FIG. 8 is a view showing the bottom dead center of the piston 1440 when hitting the middle arm in the arrangement state of the proximity sensor 2200 according to FIG. 6 . 8, when the piston 1440 hits the middle arm, the advance of the piston 1440 is suppressed by the repulsive force of the middle arm, but the restraining force is weaker than that of the light arm, so the rear end sensor 2202 and the middle arm sensor 2204 are The rear large diameter portion 1444 may be sensed and the front end sensor 2206 may not be detected.

9 is a view showing the bottom dead center of the piston 1440 when hitting soft rock in the arrangement state of the proximity sensor 2200 according to FIG. Referring to FIG. 9 , when the piston 1440 hits the soft rock, a weak repulsive force acts even compared to the middle arm, so that all the sensors 2202 , 2204 , 2206 can detect the rear large diameter part 1444 .

Considering this, in the arrangement state as shown in FIG. 6 , it is possible to know the degree of connection of the hitting target according to the on/off state of each of the proximity sensors 2202 , 2204 , 2206 .

10 is a view showing a sensing section according to the hardness of the hitting target of the proximity sensor 2200 disposed according to FIG. 6 , and FIG. 11 is a hitting target according to the detection result of the proximity sensor 2200 disposed according to FIG. 6 . of the rigidity judgment table.

Referring to FIG. 10 , when the striking object is a pole-diameter rock, the bottom dead center of the rear large-diameter part 1444 is located behind the rear end sensor 2202, and when the striking object is a hard-arm, the bottom dead center of the rear large-diameter part 1444 is the rear end. It is located between the sensor 2202 and the middle sensor 2204, and when the striking object is a middle arm, the bottom dead center of the rear large diameter part 1444 is located between the middle sensor 2204 and the front end sensor 2206, and hitting When the water is soft rock, the bottom dead center of the rear large diameter portion 1444 is located more anteriorly than the shear sensor 2206 .

Accordingly, the controller 180, which will be described later, receives a signal from the proximity sensor 2200 and can determine the characteristics of the bedrock based thereon. 11 is a table showing judgment results according to each case.

This determination can be made simply with the on/off state, but it can be made clearer by considering the signals of each of the sensors 2202, 2204, and 2206 on the timeline. In particular, since the proximity sensor 2200 cannot distinguish whether the detected target is the front large-diameter portion 1442 or the rear large-diameter portion 1444 even if it detects the current proximity signal, for a more accurate determination, the piston 1440 is in the forward state. It is necessary to consider whether it is in a backward state or observe the shape of the signal on the timeline.

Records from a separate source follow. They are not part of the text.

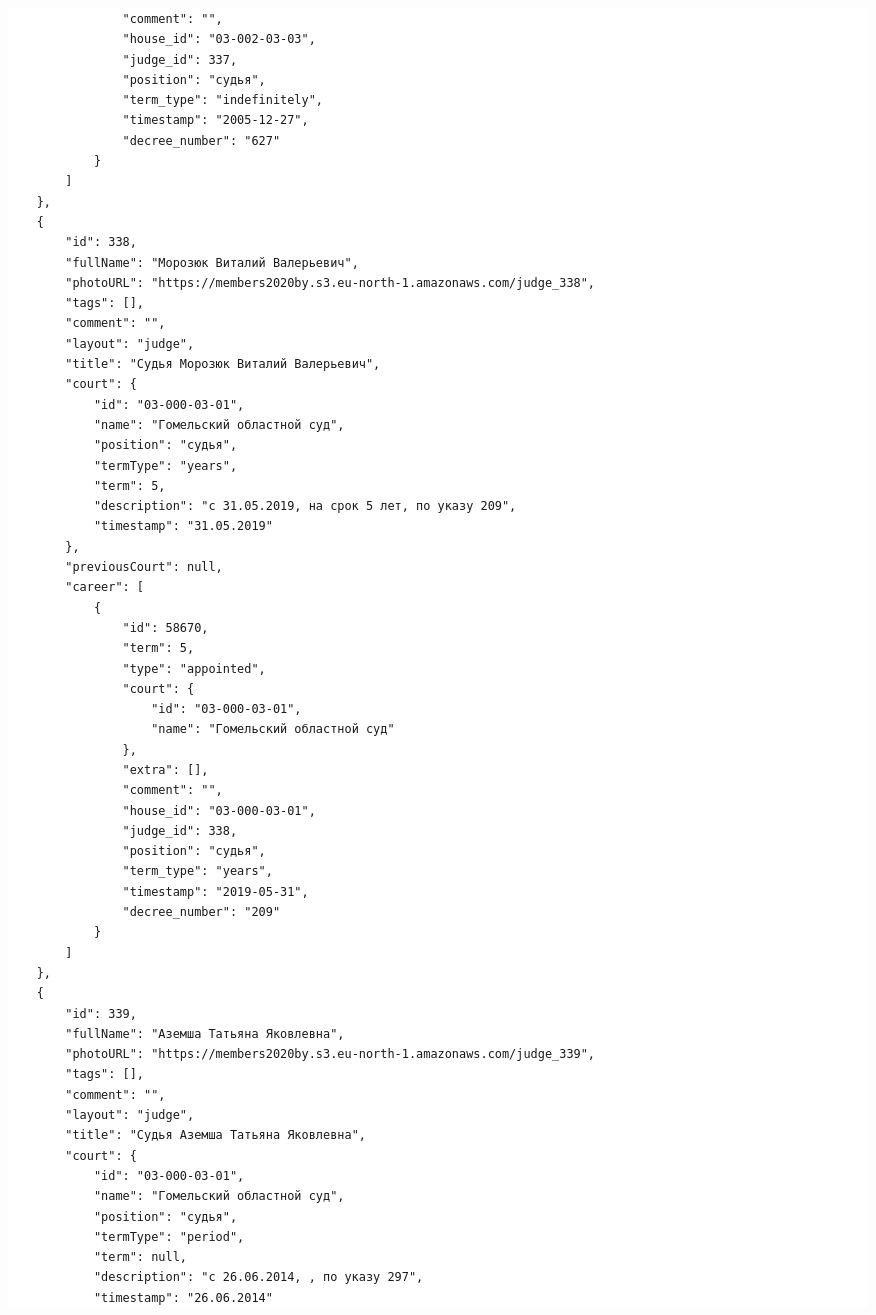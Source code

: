                     "comment": "",
                    "house_id": "03-002-03-03",
                    "judge_id": 337,
                    "position": "судья",
                    "term_type": "indefinitely",
                    "timestamp": "2005-12-27",
                    "decree_number": "627"
                }
            ]
        },
        {
            "id": 338,
            "fullName": "Морозюк Виталий Валерьевич",
            "photoURL": "https://members2020by.s3.eu-north-1.amazonaws.com/judge_338",
            "tags": [],
            "comment": "",
            "layout": "judge",
            "title": "Судья Морозюк Виталий Валерьевич",
            "court": {
                "id": "03-000-03-01",
                "name": "Гомельский областной суд",
                "position": "судья",
                "termType": "years",
                "term": 5,
                "description": "c 31.05.2019, на срок 5 лет, по указу 209",
                "timestamp": "31.05.2019"
            },
            "previousCourt": null,
            "career": [
                {
                    "id": 58670,
                    "term": 5,
                    "type": "appointed",
                    "court": {
                        "id": "03-000-03-01",
                        "name": "Гомельский областной суд"
                    },
                    "extra": [],
                    "comment": "",
                    "house_id": "03-000-03-01",
                    "judge_id": 338,
                    "position": "судья",
                    "term_type": "years",
                    "timestamp": "2019-05-31",
                    "decree_number": "209"
                }
            ]
        },
        {
            "id": 339,
            "fullName": "Аземша Татьяна Яковлевна",
            "photoURL": "https://members2020by.s3.eu-north-1.amazonaws.com/judge_339",
            "tags": [],
            "comment": "",
            "layout": "judge",
            "title": "Судья Аземша Татьяна Яковлевна",
            "court": {
                "id": "03-000-03-01",
                "name": "Гомельский областной суд",
                "position": "судья",
                "termType": "period",
                "term": null,
                "description": "c 26.06.2014, , по указу 297",
                "timestamp": "26.06.2014"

12 is a graph illustrating a signal of the proximity sensor 2200 when hitting soft rock in the arrangement state of the proximity sensor 2200 according to FIG. 6 , and FIG. 13 is a proximity sensor 2200 according to FIG. It is a graph showing the signal of the proximity sensor 2200 at the time of hitting. In FIGS. 12 and 13 , “large 2” in the drawing refers to the front large-diameter portion 1442 and “large 1” refers to the rear large-diameter portion 1444 .

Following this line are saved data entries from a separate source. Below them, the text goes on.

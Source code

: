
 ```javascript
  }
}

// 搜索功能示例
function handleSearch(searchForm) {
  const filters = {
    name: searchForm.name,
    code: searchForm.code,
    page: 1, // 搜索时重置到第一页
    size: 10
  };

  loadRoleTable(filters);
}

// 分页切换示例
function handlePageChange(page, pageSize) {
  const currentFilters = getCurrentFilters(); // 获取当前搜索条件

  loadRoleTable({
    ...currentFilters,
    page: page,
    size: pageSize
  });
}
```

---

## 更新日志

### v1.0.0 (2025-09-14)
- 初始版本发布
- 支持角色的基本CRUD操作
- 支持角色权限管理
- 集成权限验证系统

Referring to FIG. 12 , when the striking device 1000 initially retreats for striking in the operation of striking the soft rock, the shear sensor 2206 first detects the front large diameter portion 1442 and the piston 1440 gradually retreats. The middle sensor 2204 and the rear end sensor 2202 are turned on by the front large diameter part 1442 in this order.

When the piston 1440 starts moving forward in this state, the stop sensor 2204 from the rear end sensor 2202, the front end sensor 2206 may be turned off in order.

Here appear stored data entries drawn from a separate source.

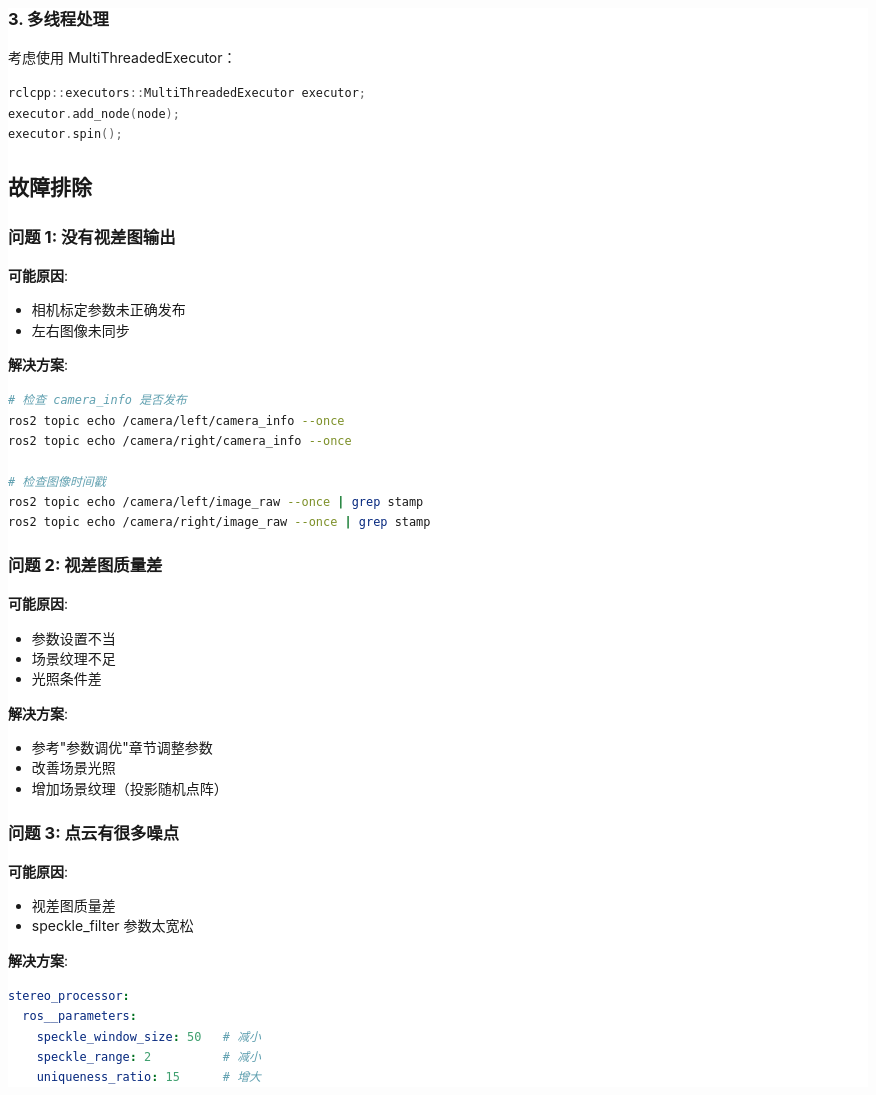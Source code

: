 ### 3. 多线程处理

考虑使用 MultiThreadedExecutor：
```cpp
rclcpp::executors::MultiThreadedExecutor executor;
executor.add_node(node);
executor.spin();
```

## 故障排除

### 问题 1: 没有视差图输出

**可能原因**:
- 相机标定参数未正确发布
- 左右图像未同步

**解决方案**:
```bash
# 检查 camera_info 是否发布
ros2 topic echo /camera/left/camera_info --once
ros2 topic echo /camera/right/camera_info --once

# 检查图像时间戳
ros2 topic echo /camera/left/image_raw --once | grep stamp
ros2 topic echo /camera/right/image_raw --once | grep stamp
```

### 问题 2: 视差图质量差

**可能原因**:
- 参数设置不当
- 场景纹理不足
- 光照条件差

**解决方案**:
- 参考"参数调优"章节调整参数
- 改善场景光照
- 增加场景纹理（投影随机点阵）

### 问题 3: 点云有很多噪点

**可能原因**:
- 视差图质量差
- speckle_filter 参数太宽松

**解决方案**:
```yaml
stereo_processor:
  ros__parameters:
    speckle_window_size: 50   # 减小
    speckle_range: 2          # 减小
    uniqueness_ratio: 15      # 增大
```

When the front end of the piston 1440 reaches near the striking point, the rear end sensor 2202 senses the rear large diameter portion 1444 and is turned on. In this state, when the piston 1440 is further lowered by the degree to which the soft rock is dug, the middle sensor 2204 and the front end sensor 2206 are sequentially turned on after the rear end sensor 2202.

Accordingly, it can be seen that the case in which the shear sensor 2206 is first turned on in time series does not reflect the hardness of the hitting target because the piston 1440 performs a backward operation.

In addition, when the rear end sensor 2202 is turned on first in time series, the piston 1440 performs a forward operation. In this case, the hardness of the hitting target can be determined according to the on/off of the proximity sensor 2200. . In FIG. 12 , it can be confirmed that it is a soft rock hit through the presence of a point in time when the proximity sensor 2200 is all turned on. As will be described later, this determination may be performed by the controller 180 receiving a signal from the proximity sensor 2200 .

Referring to FIG. 13 , when the striking device 1000 initially retracts for striking in the operation of striking the light arm, the shear sensor 2206 first detects the front large diameter portion 1442 and the piston 1440 gradually retreats. The middle sensor 2204 and the rear end sensor 2202 are turned on by the front large diameter part 1442 in the order

When the piston 1440 starts moving forward in this state, the stop sensor 2204 from the rear end sensor 2202, the front end sensor 2206 may be turned off in order.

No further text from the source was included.